After the collapse of the Soviet Union in 1998, the first pictures revealing the troubling conditions in Moldovan orphanages reached the public. UNICEF, international NGOs, and the European Union criticized the conditions in the orphanages. Moldova had to respond to the international pressure. The impoverished country was in no position to risk losing important financial backers like the European Union. In 2007, the state implemented its first action plan. Another plan followed in 2016. The goals were clear: By 2020, all orphanages were to be shut down and the children integrated into their own families, foster families or group homes. At the same time, the school system was to be updated; it should henceforth promote social integration, so that children with disabilities could attend public school. However, decision makers forgot to factor in the real conditions hamstringing Moldova.
“Before 2006, Moldova didn’t have any social workers, child protection services, government agencies for families, schools for children with behavioral problems or special needs teachers, and there was very little tolerance for disabled persons in Moldova,” recalls one local resident who helped create the action plan. “Children that were problem cases ended up in orphanages. We were a socialist state under the Soviet Union, and a socialist state doesn’t have any social problems. We suddenly had to recruit non-existent professionals to evaluate the orphans and their families. We had to find the children’s biological families, so we could notify them and prepare them for what was to come. Why should parents – who often weren’t even in the country – suddenly be responsible for their children? We needed to create programs to train staff and set up procedures to deal with the issue. Many children were supposed to be placed in foster care, but we weren’t familiar with this model. When the old system collapsed, the state bit off more than it could chew, asking too much of itself and of its citizens.”

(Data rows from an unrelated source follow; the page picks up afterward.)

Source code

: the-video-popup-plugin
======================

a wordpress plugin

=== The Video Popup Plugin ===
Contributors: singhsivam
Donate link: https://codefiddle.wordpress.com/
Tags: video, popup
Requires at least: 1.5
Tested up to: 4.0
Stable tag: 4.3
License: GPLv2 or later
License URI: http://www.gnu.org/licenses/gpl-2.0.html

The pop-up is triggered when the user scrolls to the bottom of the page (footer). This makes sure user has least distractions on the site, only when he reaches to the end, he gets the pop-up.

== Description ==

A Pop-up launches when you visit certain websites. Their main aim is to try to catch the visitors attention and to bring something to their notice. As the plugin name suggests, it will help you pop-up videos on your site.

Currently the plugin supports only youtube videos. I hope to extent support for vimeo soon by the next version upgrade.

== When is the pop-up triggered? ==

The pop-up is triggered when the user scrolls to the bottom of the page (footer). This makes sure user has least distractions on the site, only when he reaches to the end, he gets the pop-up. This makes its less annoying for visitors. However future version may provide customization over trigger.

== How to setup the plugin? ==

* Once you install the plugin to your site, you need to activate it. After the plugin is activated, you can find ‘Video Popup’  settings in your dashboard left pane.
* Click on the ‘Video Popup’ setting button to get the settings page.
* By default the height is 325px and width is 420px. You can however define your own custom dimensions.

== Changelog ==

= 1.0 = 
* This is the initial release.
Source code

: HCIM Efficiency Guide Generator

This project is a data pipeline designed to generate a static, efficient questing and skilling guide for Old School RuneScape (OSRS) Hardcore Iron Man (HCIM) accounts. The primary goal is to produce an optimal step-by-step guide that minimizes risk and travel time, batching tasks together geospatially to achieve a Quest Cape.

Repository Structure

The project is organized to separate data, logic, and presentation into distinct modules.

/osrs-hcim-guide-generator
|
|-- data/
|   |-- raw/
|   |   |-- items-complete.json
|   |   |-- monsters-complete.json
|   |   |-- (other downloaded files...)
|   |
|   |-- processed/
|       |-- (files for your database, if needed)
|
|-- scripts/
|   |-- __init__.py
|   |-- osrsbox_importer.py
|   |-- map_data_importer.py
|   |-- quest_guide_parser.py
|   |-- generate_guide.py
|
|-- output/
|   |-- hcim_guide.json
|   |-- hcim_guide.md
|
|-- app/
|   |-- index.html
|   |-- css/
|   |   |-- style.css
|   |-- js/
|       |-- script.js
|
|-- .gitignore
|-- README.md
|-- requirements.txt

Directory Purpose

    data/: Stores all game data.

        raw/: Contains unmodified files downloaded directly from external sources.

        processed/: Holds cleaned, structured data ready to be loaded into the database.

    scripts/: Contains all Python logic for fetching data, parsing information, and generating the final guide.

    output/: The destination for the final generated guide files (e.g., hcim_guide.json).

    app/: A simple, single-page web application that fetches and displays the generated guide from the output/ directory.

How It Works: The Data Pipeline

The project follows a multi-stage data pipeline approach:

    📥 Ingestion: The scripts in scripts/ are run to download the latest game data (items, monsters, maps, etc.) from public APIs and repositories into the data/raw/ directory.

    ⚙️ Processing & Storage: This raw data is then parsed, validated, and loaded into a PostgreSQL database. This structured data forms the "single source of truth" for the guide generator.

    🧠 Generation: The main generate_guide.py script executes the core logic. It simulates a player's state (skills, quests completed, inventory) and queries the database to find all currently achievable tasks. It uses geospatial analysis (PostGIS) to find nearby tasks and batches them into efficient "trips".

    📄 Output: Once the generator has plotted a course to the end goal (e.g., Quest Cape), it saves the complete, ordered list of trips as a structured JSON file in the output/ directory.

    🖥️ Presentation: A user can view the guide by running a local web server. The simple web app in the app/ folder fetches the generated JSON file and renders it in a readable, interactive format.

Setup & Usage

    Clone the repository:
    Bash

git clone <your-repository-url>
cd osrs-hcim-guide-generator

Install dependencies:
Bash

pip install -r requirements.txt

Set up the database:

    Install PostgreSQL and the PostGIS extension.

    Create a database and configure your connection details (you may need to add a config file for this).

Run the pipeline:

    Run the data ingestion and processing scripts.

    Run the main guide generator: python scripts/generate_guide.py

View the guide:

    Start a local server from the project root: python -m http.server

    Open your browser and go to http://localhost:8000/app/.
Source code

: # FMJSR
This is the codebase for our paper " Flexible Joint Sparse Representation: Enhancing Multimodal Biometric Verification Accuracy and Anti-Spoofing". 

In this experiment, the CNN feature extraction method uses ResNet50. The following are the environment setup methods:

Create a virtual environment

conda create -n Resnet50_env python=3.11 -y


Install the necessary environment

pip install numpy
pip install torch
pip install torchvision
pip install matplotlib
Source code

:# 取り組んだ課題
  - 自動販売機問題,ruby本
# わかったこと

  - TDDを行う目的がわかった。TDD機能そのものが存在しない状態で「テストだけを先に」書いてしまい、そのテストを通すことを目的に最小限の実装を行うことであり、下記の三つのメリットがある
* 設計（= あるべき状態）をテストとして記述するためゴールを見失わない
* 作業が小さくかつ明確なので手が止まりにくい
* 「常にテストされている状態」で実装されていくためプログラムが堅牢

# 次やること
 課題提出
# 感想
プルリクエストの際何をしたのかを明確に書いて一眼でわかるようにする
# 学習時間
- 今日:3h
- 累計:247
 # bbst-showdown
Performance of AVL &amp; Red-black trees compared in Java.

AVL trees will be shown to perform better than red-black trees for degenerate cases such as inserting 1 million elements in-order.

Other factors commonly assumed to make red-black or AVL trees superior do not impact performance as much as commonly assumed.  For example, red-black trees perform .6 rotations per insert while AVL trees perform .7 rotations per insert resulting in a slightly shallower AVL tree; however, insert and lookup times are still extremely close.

Viorica Capsa (photo: Wuethrich)
Comments like the one above don’t impress the authorities. According to them, the interim results look good. In 2007, approximately 12,000 children were housed in 67 institutions. Within five years, 62 percent of children were “discharged.” By the end of 2015, there were fewer than 40 institutions that still housed about 1,900 children who were waiting for a new home. These are the hard-to-place cases. Many of them have developmental disorders or disabilities. The biological families are not prepared to “take back” their children. It’s hard to place them in a foster home. The state pays barely 50 euros per month in child support, which is hardly enough to feed and clothe a child – and forget paying for therapy or proper schooling. Moreover, society is not used to dealing with the disabled and hasn’t been made aware of the issue. Up to this point, the disabled had been neatly locked away and taken care of. For one, parents, who refused to surrender their disabled children to the state, had gone undercover and took care of their offspring on their own – they were invisible and thus largely forgotten by the public and the state.
Lack of awareness and opportunities
Viorica knows this situation all too well. In November 1998, her second son Nicu was born. He too was physically handicapped like his older brother. The diagnosis was arthrogryposis multiplex congenita – in short, AMC. This is a form of congenital joint stiffness. In some newborns, the legs are folded up like a penknife at birth. If the condition isn’t corrected, these children will never be able to sit up properly on their own. Many AMC sufferers spend their lives in a wheelchair and need a caretaker. Their arms have a limited range of motion. Writing, getting dressed or using a wheelchair is something they can hardly do on their own.
“You yourselves made that decision to take care of your own child, so you shouldn’t be complaining now.”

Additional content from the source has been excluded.